The child on the swing, soars through the air and jumps into a pile of leaves (yellow and reds). Guess what season it is? The season when everything starts to die. Yup, Halloween. No just messing.

"Your blank eyes soar broad, faintly in the clouds and back in view again." Now the child gets back on the swing, after jumping off and landing in the leaves. As the boy watches the other child from the ground, the explanation he gives is of him going high (faintly in the clouds), and then coming back down (and back in view again). With the child on their way back down, the boy is getting frustrated. Ready to see this?

"Stop flyin’ on my swing- it’s my turn to shatter this sound barrier." The child from the ground has expressed his desire to see the other child get off HIS swing. See the controlling factor of the boy? He can't have somebody else enjoying themself on HIS swing. The sound barrier is simply to show that he knows something about going fast. He's heard of Mach 1 and loves to imagine himself going fast. He is past the point of "chase me, Daddy" and thinking he is still faster than Dad, but has not gotten the childish sensation out of his head to imagine himself being the fastest in the world, even if it is swinging from a plastic swing.

"Do you see the changes in the sky? I am twinkling now under a star." Have you ever stretched back in the swing, and leaned back as far as you can, holding on to the chains with a tight grip while your hair practically touches the ground. Something tells me that I'm not the only one who has. He is stretched out, looking upside down as he looks behind him at the open sky of darkness. But the light-headed feeling he has almost makes him feel starry, and dreamy, and he is the one twinkling. Picture the little birdies above his head. Did you notice that? Oh, maybe I just added that for some fun.

"As it’s flashed in as I squint, throwing a blackness to the back of my brain." The starry, hazy feeling he has is starting to make him light-headed, causing him to have a pain in his head (the squinting). Now do you see what the blackness in his brain is about? When a child feels pain, what is their first reaction, especially when it is something they have never experienced before? They think they are about to die. Now I am not saying that this is every child, but many will start freaking out at the sight of blood, a weird bump, a rash, etc. Why? They don't understand what happened, so it MUST be fatal.

"Forcing me to reach in-to deep dry grass." Notice that this is an involuntary action. The boy has no control over what happens. It is not another person that forces him off the swing into the grass, but the feeling in his head, and the squinting from the pain that has caused him to lose his balance. If you want, you could say that the other child, who for a while in this poem has stepped off the scenes, is the one that forced him off by pushing him, and that would work, but that wasn't what was going through my mind. Still, feel free to interprite it as you will.

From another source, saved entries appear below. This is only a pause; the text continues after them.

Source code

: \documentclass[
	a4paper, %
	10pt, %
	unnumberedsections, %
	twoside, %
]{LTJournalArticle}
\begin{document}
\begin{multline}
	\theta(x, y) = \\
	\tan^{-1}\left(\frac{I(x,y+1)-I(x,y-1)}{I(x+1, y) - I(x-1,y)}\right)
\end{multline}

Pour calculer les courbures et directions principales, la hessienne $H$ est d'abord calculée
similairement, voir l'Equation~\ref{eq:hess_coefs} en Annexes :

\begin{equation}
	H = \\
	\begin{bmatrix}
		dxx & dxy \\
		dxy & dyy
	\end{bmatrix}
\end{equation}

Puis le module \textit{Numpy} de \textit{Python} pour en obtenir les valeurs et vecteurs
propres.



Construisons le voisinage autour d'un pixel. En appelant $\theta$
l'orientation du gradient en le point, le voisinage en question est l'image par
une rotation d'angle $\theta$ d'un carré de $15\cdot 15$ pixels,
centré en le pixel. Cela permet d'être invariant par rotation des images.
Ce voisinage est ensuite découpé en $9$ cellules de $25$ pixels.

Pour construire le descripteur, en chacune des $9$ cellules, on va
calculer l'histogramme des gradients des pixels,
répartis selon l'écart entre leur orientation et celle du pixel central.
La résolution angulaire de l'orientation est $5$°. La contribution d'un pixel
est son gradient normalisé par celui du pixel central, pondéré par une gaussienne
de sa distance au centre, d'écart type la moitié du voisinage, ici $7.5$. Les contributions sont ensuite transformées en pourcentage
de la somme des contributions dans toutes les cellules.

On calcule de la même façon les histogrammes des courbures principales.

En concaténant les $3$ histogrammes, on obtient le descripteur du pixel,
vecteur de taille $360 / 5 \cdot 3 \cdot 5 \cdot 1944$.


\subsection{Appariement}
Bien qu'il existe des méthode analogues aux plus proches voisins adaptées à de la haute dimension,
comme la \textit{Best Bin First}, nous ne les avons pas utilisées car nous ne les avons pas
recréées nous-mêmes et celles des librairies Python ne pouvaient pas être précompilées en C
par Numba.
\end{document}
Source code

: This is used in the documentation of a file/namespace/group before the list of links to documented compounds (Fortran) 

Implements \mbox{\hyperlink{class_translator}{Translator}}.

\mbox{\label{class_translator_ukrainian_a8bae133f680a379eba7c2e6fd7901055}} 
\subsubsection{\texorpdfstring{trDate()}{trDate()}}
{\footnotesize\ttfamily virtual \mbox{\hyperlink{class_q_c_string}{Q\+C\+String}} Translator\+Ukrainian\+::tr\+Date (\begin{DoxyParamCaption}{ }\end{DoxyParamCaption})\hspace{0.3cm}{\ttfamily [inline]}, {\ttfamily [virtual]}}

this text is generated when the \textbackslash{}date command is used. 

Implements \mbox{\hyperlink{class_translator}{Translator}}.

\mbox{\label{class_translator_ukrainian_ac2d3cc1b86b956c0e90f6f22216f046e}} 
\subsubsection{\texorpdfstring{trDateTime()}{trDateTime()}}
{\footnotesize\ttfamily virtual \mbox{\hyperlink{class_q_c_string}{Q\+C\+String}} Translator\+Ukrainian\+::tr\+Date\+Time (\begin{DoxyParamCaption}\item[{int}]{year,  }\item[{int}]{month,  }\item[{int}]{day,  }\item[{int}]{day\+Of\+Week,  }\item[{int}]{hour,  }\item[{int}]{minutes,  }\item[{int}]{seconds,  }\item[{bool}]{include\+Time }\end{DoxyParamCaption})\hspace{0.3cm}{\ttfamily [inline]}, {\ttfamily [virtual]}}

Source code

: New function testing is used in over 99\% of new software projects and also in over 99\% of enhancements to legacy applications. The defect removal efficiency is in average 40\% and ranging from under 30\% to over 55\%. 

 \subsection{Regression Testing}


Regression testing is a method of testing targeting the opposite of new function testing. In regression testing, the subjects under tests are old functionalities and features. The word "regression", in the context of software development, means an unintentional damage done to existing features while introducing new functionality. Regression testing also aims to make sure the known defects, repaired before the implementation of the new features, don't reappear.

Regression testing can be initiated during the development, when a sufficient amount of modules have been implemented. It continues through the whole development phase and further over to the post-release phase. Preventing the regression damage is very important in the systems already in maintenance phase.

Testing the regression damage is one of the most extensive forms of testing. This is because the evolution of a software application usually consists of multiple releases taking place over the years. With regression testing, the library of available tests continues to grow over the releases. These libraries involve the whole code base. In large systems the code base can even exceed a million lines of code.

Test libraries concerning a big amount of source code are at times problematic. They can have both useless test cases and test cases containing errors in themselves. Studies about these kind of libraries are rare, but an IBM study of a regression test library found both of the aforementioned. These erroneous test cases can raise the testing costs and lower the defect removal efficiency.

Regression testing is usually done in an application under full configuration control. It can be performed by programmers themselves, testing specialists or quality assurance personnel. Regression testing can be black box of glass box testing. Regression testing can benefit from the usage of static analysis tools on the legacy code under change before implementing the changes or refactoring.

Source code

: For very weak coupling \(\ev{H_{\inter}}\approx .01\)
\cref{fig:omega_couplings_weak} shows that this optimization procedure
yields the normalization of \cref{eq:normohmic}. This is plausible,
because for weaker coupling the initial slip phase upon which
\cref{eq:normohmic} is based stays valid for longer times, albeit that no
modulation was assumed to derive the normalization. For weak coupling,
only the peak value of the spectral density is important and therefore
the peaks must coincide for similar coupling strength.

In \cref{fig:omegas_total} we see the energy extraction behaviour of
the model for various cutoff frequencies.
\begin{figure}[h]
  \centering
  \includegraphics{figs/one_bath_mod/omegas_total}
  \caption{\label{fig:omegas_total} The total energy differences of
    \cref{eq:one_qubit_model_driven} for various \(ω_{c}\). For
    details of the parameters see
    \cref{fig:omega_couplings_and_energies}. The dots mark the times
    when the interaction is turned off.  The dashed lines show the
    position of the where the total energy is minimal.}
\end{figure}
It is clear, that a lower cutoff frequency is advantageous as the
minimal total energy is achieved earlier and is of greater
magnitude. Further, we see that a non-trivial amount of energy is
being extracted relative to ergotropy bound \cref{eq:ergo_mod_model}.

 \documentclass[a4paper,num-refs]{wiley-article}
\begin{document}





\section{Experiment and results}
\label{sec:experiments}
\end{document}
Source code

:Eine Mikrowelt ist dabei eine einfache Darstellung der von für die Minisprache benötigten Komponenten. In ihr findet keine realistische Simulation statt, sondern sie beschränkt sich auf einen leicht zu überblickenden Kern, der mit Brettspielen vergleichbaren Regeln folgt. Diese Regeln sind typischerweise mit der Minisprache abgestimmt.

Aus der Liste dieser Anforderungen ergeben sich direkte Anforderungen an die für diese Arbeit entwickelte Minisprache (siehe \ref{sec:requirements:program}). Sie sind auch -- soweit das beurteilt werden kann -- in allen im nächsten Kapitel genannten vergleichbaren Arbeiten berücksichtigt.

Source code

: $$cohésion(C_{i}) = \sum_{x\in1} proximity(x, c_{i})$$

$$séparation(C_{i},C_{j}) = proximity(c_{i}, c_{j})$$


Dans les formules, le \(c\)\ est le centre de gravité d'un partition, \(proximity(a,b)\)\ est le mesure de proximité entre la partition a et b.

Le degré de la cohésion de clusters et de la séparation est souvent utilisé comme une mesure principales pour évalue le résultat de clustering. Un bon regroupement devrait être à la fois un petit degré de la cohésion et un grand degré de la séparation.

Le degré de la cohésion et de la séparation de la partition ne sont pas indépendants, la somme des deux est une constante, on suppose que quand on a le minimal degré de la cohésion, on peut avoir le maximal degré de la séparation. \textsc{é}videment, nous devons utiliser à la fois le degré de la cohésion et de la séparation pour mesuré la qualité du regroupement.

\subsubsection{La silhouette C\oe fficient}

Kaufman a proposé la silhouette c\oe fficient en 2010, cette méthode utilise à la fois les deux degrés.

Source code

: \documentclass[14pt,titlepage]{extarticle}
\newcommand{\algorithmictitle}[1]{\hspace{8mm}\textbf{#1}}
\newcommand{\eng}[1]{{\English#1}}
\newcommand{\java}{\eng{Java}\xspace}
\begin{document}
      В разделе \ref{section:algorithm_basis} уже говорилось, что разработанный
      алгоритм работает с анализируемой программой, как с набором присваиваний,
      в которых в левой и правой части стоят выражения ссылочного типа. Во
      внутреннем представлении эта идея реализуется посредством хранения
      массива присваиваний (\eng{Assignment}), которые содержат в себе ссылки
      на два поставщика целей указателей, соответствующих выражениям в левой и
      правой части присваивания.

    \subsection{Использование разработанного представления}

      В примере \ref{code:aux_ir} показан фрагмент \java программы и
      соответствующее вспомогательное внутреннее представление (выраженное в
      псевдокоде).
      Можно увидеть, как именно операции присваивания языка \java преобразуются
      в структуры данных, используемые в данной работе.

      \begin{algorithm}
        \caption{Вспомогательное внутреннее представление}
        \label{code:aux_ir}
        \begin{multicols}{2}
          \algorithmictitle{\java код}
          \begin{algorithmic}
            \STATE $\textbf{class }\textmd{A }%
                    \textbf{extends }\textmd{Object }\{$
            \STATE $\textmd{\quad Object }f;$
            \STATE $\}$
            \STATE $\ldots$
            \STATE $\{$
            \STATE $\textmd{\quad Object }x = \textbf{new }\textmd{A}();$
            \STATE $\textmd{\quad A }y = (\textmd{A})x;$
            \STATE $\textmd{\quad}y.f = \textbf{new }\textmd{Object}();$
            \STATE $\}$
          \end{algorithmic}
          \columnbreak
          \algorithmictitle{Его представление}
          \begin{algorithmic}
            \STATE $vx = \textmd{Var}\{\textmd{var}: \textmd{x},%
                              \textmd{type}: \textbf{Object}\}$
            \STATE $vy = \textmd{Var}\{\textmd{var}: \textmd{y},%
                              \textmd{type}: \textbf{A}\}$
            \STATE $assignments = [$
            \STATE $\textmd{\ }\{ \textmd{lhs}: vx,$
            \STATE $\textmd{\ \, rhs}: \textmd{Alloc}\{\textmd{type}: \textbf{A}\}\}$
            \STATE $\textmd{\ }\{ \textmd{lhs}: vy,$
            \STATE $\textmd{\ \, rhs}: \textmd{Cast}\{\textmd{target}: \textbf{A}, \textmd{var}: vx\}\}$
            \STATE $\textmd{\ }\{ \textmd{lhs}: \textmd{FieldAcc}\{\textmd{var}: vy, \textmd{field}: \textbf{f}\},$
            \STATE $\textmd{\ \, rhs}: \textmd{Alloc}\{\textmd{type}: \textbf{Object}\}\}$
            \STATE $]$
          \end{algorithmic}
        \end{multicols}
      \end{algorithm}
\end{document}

"As my sight goes dim, waking up, lying on this Earth, flat with a deafening laugh thru the ground." Now the effects of his actions are taking hold. He is lying on the grass, in pain, lost his sight(momentarily) from hitting his head, because that's the first thing that is going to hit the ground when you are practically lying over the seat upside-down. His position: flat on the Earth; his eyes: shut. he is hurt, but through all of this, he still can hear the sound of the other child, the one that he told to get off his swing, that is laughing at him. That is the deafening laugh. The child that he told to get off the swing has watched him hurt himself, and they are loving it.

What about naming the poem Vindication. Nah, I like this title. Here's why...

The children, though innocent in theory, still have the nature as human beings to enjoy other people's demise. I felt it to be a fitting title to such a weighty poem. So much joy can come from being a child, but oh, we still remember the times when someone laughted at our pain. I am not trying to be sinister in any regard. Just think of childhood. We go back in our mind to the days when everything was innocent, and what did we say? I can't wait til I'm older! As children, we learn lessons that we soon forget. So many people hate being a kid, but when they look back on life, it almost seems that they would long for the days of innocence again only to forget the many things that caused us to loathe it so much.